Saved entries

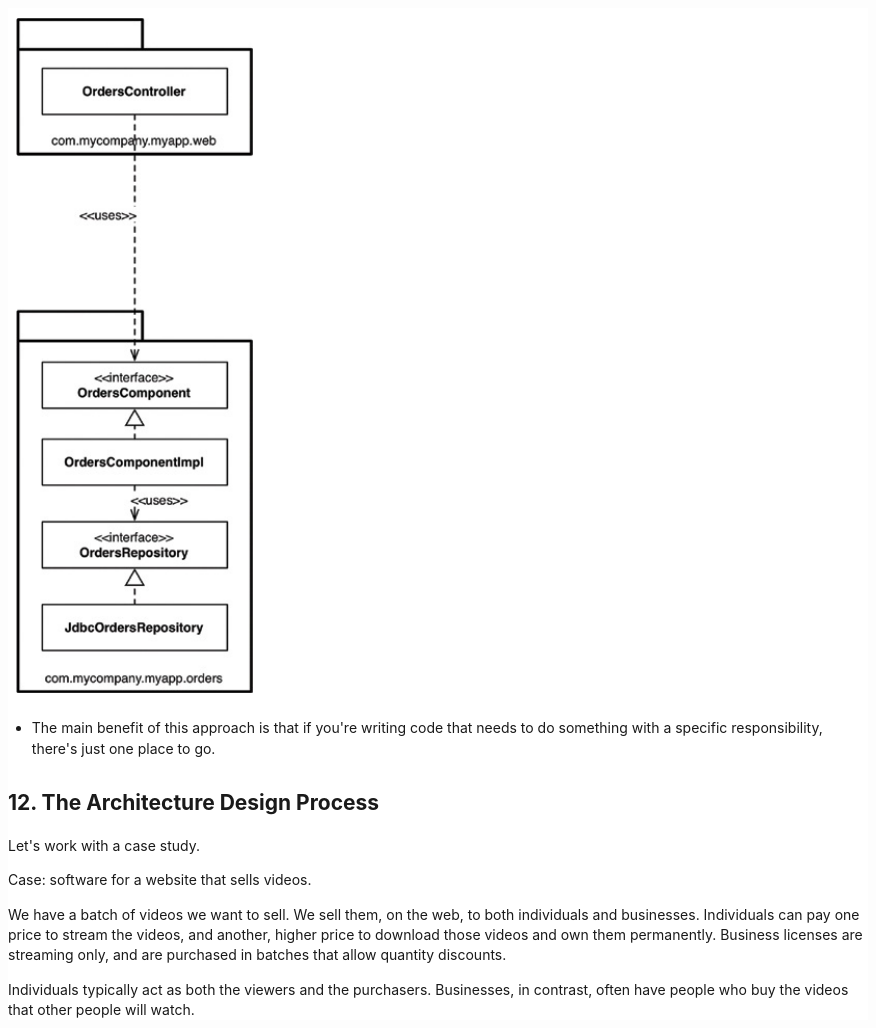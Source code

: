 <img src='imgs/by-component.png'>

- The main benefit of this approach is that if you're writing code that needs to do something with a specific responsibility, there's just one place to go.

## 12. The Architecture Design Process

Let's work with a case study.

Case: software for a website that sells videos.

We have a batch of videos we want to sell. We sell them, on the web, to both individuals and businesses. Individuals can pay one price to stream the videos, and another, higher price to download those videos and own them permanently. Business licenses are streaming only, and are purchased in batches that allow quantity discounts.

Individuals typically act as both the viewers and the purchasers. Businesses, in contrast, often have people who buy the videos that other people will watch.
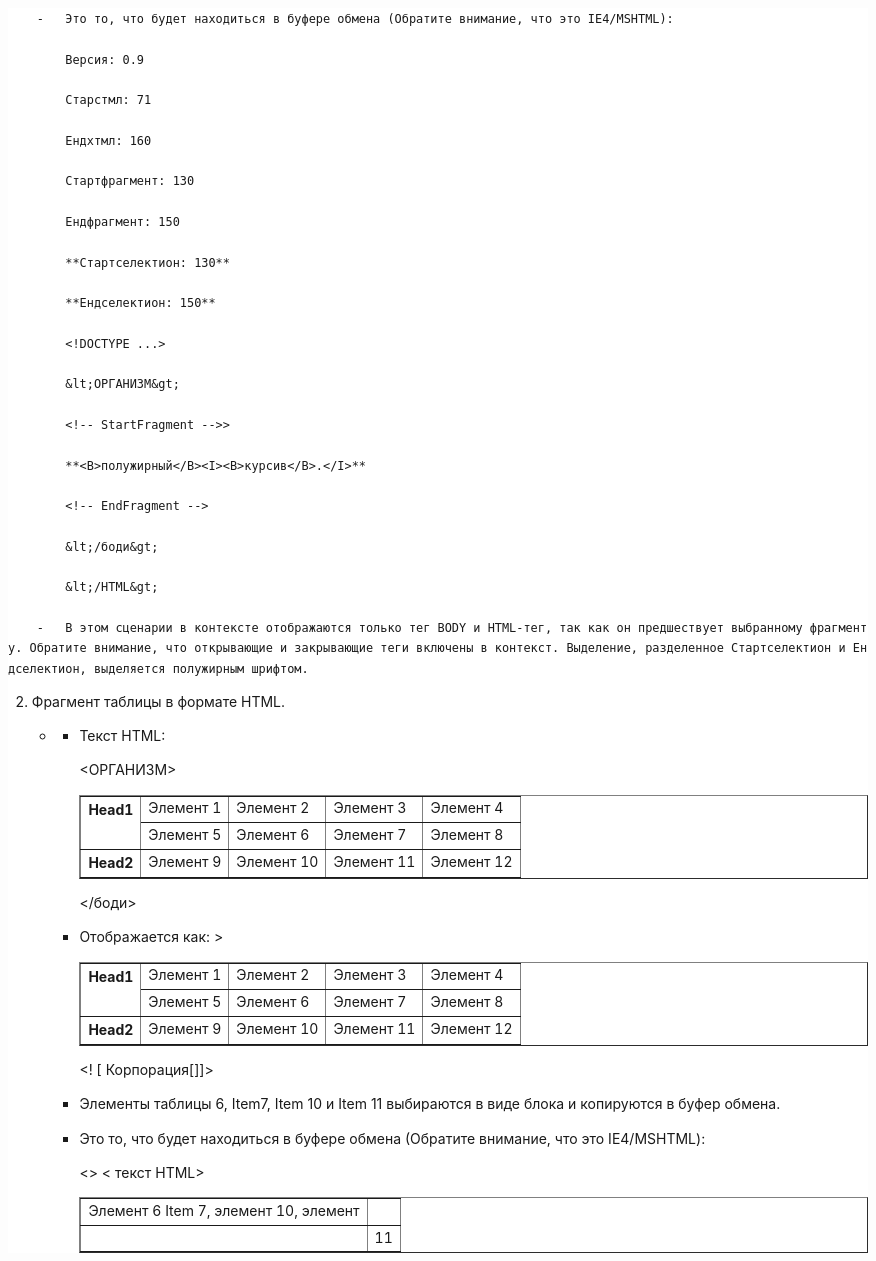         -   Это то, что будет находиться в буфере обмена (Обратите внимание, что это IE4/MSHTML):

            Версия: 0.9

            Старстмл: 71

            Ендхтмл: 160

            Стартфрагмент: 130

            Ендфрагмент: 150

            **Стартселектион: 130**

            **Ендселектион: 150**

            <!DOCTYPE ...>

            &lt;ОРГАНИЗМ&gt;

            <!-- StartFragment -->>

            **<B>полужирный</B><I><B>курсив</B>.</I>**

            <!-- EndFragment -->

            &lt;/боди&gt;

            &lt;/HTML&gt;

        -   В этом сценарии в контексте отображаются только тег BODY и HTML-тег, так как он предшествует выбранному фрагменту. Обратите внимание, что открывающие и закрывающие теги включены в контекст. Выделение, разделенное Стартселектион и Ендселектион, выделяется полужирным шрифтом.

2.  Фрагмент таблицы в формате HTML.
    -   -   Текст HTML:

            &lt;ОРГАНИЗМ&gt;<TABLE BORDER><TR><TH ROWSPAN=2>Head1</TH><TD>Элемент 1</TD><TD>Элемент 2</TD><TD>Элемент 3</TD><TD>Элемент 4</TD></TR><TR><TD>Элемент 5</TD><TD>Элемент 6</TD><TD>Элемент 7</TD><TD>Элемент 8</TD></TR><TR><TH>Head2</TH><TD>Элемент 9</TD><TD>Элемент 10</TD><TD>Элемент 11</TD><TD>Элемент 12</TD></TR></TABLE>&lt;/боди&gt;

        -   Отображается как: ><TABLE BORDER><TR><TH ROWSPAN=2>Head1</TH><TD>Элемент 1</TD><TD>Элемент 2</TD><TD>Элемент 3</TD><TD>Элемент 4</TD></TR><TR><TD>Элемент 5</TD><TD>Элемент 6</TD><TD>Элемент 7</TD><TD>Элемент 8</TD></TR><TR><TH>Head2</TH><TD>Элемент 9</TD><TD>Элемент 10</TD><TD>Элемент 11</TD><TD>Элемент 12</TD></TR></TABLE><! \[ Корпорация\[\]\]>
        -   Элементы таблицы 6, Item7, Item 10 и Item 11 выбираются в виде блока и копируются в буфер обмена.
        -   Это то, что будет находиться в буфере обмена (Обратите внимание, что это IE4/MSHTML):

            <!DOCTYPE ...>

            &lt;&gt; &lt; текст HTML&gt;<TABLE BORDER>

            <!--StartFragment-->

            **<TR><TD>Элемент 6 Item 7, элемент 10, элемент </TD> <TD> </TD> </TR> <TR> <TD> </TD> <TD> 11</TD></TR>**

            <!--EndFragment-->

            </TABLE>
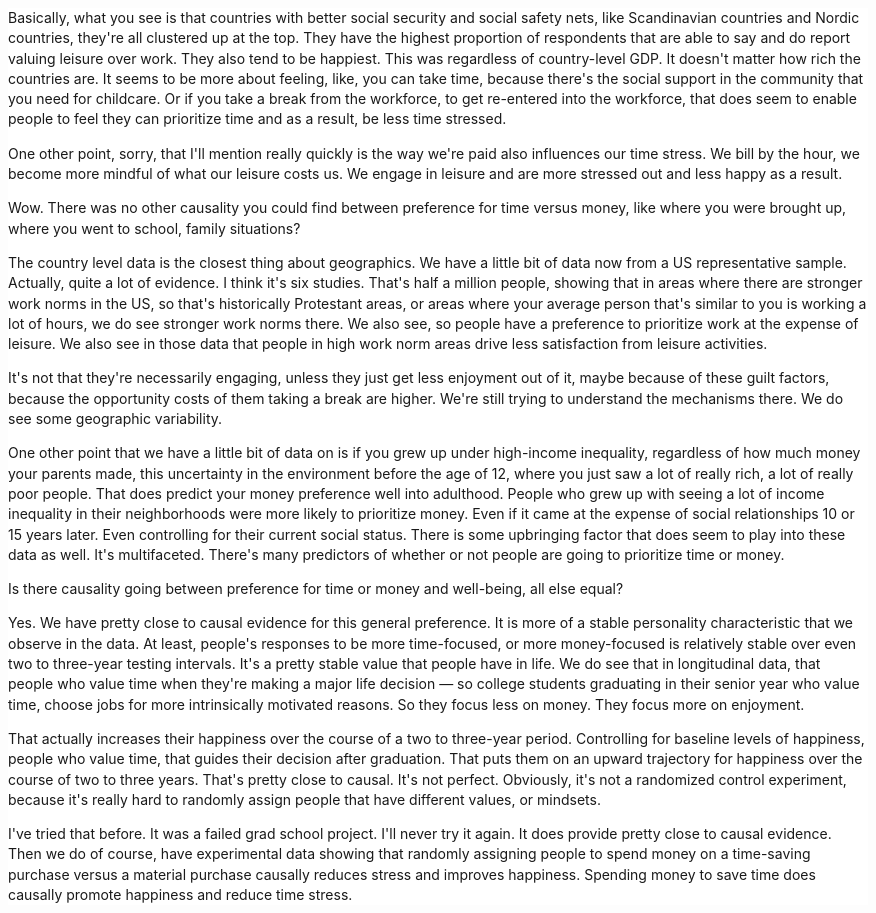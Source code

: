Basically, what you see is that countries with better social security and social safety nets, like Scandinavian countries and Nordic countries, they're all clustered up at the top. They have the highest proportion of respondents that are able to say and do report valuing leisure over work. They also tend to be happiest. This was regardless of country-level GDP. It doesn't matter how rich the countries are. It seems to be more about feeling, like, you can take time, because there's the social support in the community that you need for childcare. Or if you take a break from the workforce, to get re-entered into the workforce, that does seem to enable people to feel they can prioritize time and as a result, be less time stressed.

One other point, sorry, that I'll mention really quickly is the way we're paid also influences our time stress. We bill by the hour, we become more mindful of what our leisure costs us. We engage in leisure and are more stressed out and less happy as a result.

Wow. There was no other causality you could find between preference for time versus money, like where you were brought up, where you went to school, family situations?

The country level data is the closest thing about geographics. We have a little bit of data now from a US representative sample. Actually, quite a lot of evidence. I think it's six studies. That's half a million people, showing that in areas where there are stronger work norms in the US, so that's historically Protestant areas, or areas where your average person that's similar to you is working a lot of hours, we do see stronger work norms there. We also see, so people have a preference to prioritize work at the expense of leisure. We also see in those data that people in high work norm areas drive less satisfaction from leisure activities.

It's not that they're necessarily engaging, unless they just get less enjoyment out of it, maybe because of these guilt factors, because the opportunity costs of them taking a break are higher. We're still trying to understand the mechanisms there. We do see some geographic variability.

One other point that we have a little bit of data on is if you grew up under high-income inequality, regardless of how much money your parents made, this uncertainty in the environment before the age of 12, where you just saw a lot of really rich, a lot of really poor people. That does predict your money preference well into adulthood. People who grew up with seeing a lot of income inequality in their neighborhoods were more likely to prioritize money. Even if it came at the expense of social relationships 10 or 15 years later. Even controlling for their current social status. There is some upbringing factor that does seem to play into these data as well. It's multifaceted. There's many predictors of whether or not people are going to prioritize time or money.

Is there causality going between preference for time or money and well-being, all else equal?

Yes. We have pretty close to causal evidence for this general preference. It is more of a stable personality characteristic that we observe in the data. At least, people's responses to be more time-focused, or more money-focused is relatively stable over even two to three-year testing intervals. It's a pretty stable value that people have in life. We do see that in longitudinal data, that people who value time when they're making a major life decision — so college students graduating in their senior year who value time, choose jobs for more intrinsically motivated reasons. So they focus less on money. They focus more on enjoyment.

That actually increases their happiness over the course of a two to three-year period. Controlling for baseline levels of happiness, people who value time, that guides their decision after graduation. That puts them on an upward trajectory for happiness over the course of two to three years. That's pretty close to causal. It's not perfect. Obviously, it's not a randomized control experiment, because it's really hard to randomly assign people that have different values, or mindsets.

I've tried that before. It was a failed grad school project. I'll never try it again. It does provide pretty close to causal evidence. Then we do of course, have experimental data showing that randomly assigning people to spend money on a time-saving purchase versus a material purchase causally reduces stress and improves happiness. Spending money to save time does causally promote happiness and reduce time stress.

#### Problem to work on
Without the pictures, write out every entry exactly as it appears.

#### Solution for this problem
Source code

: <img src='imgs/by-component.png'>

- The main benefit of this approach is that if you're writing code that needs to do something with a specific responsibility, there's just one place to go.

## 12. The Architecture Design Process

Let's work with a case study.

Case: software for a website that sells videos.

We have a batch of videos we want to sell. We sell them, on the web, to both individuals and businesses. Individuals can pay one price to stream the videos, and another, higher price to download those videos and own them permanently. Business licenses are streaming only, and are purchased in batches that allow quantity discounts.

Individuals typically act as both the viewers and the purchasers. Businesses, in contrast, often have people who buy the videos that other people will watch.
         -   Это то, что будет находиться в буфере обмена (Обратите внимание, что это IE4/MSHTML):

            Версия: 0.9

            Старстмл: 71

            Ендхтмл: 160

            Стартфрагмент: 130

            Ендфрагмент: 150

            **Стартселектион: 130**

            **Ендселектион: 150**

            <!DOCTYPE ...>

            &lt;ОРГАНИЗМ&gt;

            <!-- StartFragment -->>

            **<B>полужирный</B><I><B>курсив</B>.</I>**

            <!-- EndFragment -->

            &lt;/боди&gt;

            &lt;/HTML&gt;

        -   В этом сценарии в контексте отображаются только тег BODY и HTML-тег, так как он предшествует выбранному фрагменту. Обратите внимание, что открывающие и закрывающие теги включены в контекст. Выделение, разделенное Стартселектион и Ендселектион, выделяется полужирным шрифтом.

2.  Фрагмент таблицы в формате HTML.
    -   -   Текст HTML:

            &lt;ОРГАНИЗМ&gt;<TABLE BORDER><TR><TH ROWSPAN=2>Head1</TH><TD>Элемент 1</TD><TD>Элемент 2</TD><TD>Элемент 3</TD><TD>Элемент 4</TD></TR><TR><TD>Элемент 5</TD><TD>Элемент 6</TD><TD>Элемент 7</TD><TD>Элемент 8</TD></TR><TR><TH>Head2</TH><TD>Элемент 9</TD><TD>Элемент 10</TD><TD>Элемент 11</TD><TD>Элемент 12</TD></TR></TABLE>&lt;/боди&gt;

        -   Отображается как: ><TABLE BORDER><TR><TH ROWSPAN=2>Head1</TH><TD>Элемент 1</TD><TD>Элемент 2</TD><TD>Элемент 3</TD><TD>Элемент 4</TD></TR><TR><TD>Элемент 5</TD><TD>Элемент 6</TD><TD>Элемент 7</TD><TD>Элемент 8</TD></TR><TR><TH>Head2</TH><TD>Элемент 9</TD><TD>Элемент 10</TD><TD>Элемент 11</TD><TD>Элемент 12</TD></TR></TABLE><! \[ Корпорация\[\]\]>
        -   Элементы таблицы 6, Item7, Item 10 и Item 11 выбираются в виде блока и копируются в буфер обмена.
        -   Это то, что будет находиться в буфере обмена (Обратите внимание, что это IE4/MSHTML):

            <!DOCTYPE ...>

            &lt;&gt; &lt; текст HTML&gt;<TABLE BORDER>

            <!--StartFragment-->

            **<TR><TD>Элемент 6 Item 7, элемент 10, элемент </TD> <TD> </TD> </TR> <TR> <TD> </TD> <TD> 11</TD></TR>**

            <!--EndFragment-->

            </TABLE>
Source code

:Basically, what you see is that countries with better social security and social safety nets, like Scandinavian countries and Nordic countries, they're all clustered up at the top. They have the highest proportion of respondents that are able to say and do report valuing leisure over work. They also tend to be happiest. This was regardless of country-level GDP. It doesn't matter how rich the countries are. It seems to be more about feeling, like, you can take time, because there's the social support in the community that you need for childcare. Or if you take a break from the workforce, to get re-entered into the workforce, that does seem to enable people to feel they can prioritize time and as a result, be less time stressed.

One other point, sorry, that I'll mention really quickly is the way we're paid also influences our time stress. We bill by the hour, we become more mindful of what our leisure costs us. We engage in leisure and are more stressed out and less happy as a result.

Wow. There was no other causality you could find between preference for time versus money, like where you were brought up, where you went to school, family situations?

The country level data is the closest thing about geographics. We have a little bit of data now from a US representative sample. Actually, quite a lot of evidence. I think it's six studies. That's half a million people, showing that in areas where there are stronger work norms in the US, so that's historically Protestant areas, or areas where your average person that's similar to you is working a lot of hours, we do see stronger work norms there. We also see, so people have a preference to prioritize work at the expense of leisure. We also see in those data that people in high work norm areas drive less satisfaction from leisure activities.

It's not that they're necessarily engaging, unless they just get less enjoyment out of it, maybe because of these guilt factors, because the opportunity costs of them taking a break are higher. We're still trying to understand the mechanisms there. We do see some geographic variability.

One other point that we have a little bit of data on is if you grew up under high-income inequality, regardless of how much money your parents made, this uncertainty in the environment before the age of 12, where you just saw a lot of really rich, a lot of really poor people. That does predict your money preference well into adulthood. People who grew up with seeing a lot of income inequality in their neighborhoods were more likely to prioritize money. Even if it came at the expense of social relationships 10 or 15 years later. Even controlling for their current social status. There is some upbringing factor that does seem to play into these data as well. It's multifaceted. There's many predictors of whether or not people are going to prioritize time or money.

Is there causality going between preference for time or money and well-being, all else equal?

Yes. We have pretty close to causal evidence for this general preference. It is more of a stable personality characteristic that we observe in the data. At least, people's responses to be more time-focused, or more money-focused is relatively stable over even two to three-year testing intervals. It's a pretty stable value that people have in life. We do see that in longitudinal data, that people who value time when they're making a major life decision — so college students graduating in their senior year who value time, choose jobs for more intrinsically motivated reasons. So they focus less on money. They focus more on enjoyment.

That actually increases their happiness over the course of a two to three-year period. Controlling for baseline levels of happiness, people who value time, that guides their decision after graduation. That puts them on an upward trajectory for happiness over the course of two to three years. That's pretty close to causal. It's not perfect. Obviously, it's not a randomized control experiment, because it's really hard to randomly assign people that have different values, or mindsets.

I've tried that before. It was a failed grad school project. I'll never try it again. It does provide pretty close to causal evidence. Then we do of course, have experimental data showing that randomly assigning people to spend money on a time-saving purchase versus a material purchase causally reduces stress and improves happiness. Spending money to save time does causally promote happiness and reduce time stress.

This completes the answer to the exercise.